● **Exercise**
After reading the entries below, report how many lines have the string "Public" in them, giving the number alone.

● **Material for the task**
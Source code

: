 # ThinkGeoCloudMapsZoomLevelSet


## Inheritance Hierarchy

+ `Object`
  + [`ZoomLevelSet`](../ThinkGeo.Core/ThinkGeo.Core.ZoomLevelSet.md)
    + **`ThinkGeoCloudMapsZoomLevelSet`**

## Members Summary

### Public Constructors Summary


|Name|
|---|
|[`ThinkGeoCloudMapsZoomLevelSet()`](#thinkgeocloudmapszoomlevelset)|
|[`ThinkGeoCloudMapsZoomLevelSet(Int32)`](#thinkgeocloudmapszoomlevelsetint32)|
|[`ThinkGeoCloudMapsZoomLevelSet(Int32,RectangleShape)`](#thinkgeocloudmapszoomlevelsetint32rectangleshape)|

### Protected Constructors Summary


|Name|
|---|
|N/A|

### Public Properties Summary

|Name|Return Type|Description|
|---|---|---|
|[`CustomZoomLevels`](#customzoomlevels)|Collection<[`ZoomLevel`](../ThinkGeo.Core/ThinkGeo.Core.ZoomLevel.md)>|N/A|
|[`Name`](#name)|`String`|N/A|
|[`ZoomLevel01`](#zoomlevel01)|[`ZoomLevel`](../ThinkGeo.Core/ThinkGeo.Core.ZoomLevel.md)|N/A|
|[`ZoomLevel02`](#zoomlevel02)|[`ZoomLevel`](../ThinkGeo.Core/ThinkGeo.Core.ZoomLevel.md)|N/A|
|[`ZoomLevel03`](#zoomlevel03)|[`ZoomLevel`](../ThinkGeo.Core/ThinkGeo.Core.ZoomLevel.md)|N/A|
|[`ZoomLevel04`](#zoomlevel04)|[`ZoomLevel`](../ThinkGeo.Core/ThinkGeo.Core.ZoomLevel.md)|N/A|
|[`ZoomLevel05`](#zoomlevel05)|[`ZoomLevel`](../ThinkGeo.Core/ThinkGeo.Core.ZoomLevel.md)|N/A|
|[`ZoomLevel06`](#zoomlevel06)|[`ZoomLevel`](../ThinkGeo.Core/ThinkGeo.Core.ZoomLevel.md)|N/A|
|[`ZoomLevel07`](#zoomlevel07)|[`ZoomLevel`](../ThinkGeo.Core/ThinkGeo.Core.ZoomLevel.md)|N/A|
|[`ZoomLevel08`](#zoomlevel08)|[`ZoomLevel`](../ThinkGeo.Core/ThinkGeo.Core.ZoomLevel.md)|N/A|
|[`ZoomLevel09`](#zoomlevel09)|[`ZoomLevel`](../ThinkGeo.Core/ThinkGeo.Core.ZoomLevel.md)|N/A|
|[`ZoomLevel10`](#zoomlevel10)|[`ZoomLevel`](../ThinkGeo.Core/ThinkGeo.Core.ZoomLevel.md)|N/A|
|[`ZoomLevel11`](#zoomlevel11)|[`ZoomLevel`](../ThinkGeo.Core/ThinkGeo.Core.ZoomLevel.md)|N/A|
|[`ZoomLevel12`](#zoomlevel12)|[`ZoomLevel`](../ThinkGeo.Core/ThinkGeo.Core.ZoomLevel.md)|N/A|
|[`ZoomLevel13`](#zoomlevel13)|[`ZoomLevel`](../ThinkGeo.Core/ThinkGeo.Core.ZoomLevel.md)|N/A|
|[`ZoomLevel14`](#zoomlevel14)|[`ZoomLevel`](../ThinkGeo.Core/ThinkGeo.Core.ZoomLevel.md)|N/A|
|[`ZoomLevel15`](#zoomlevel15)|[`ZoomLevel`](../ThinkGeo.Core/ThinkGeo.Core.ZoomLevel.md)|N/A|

● **The answer**
2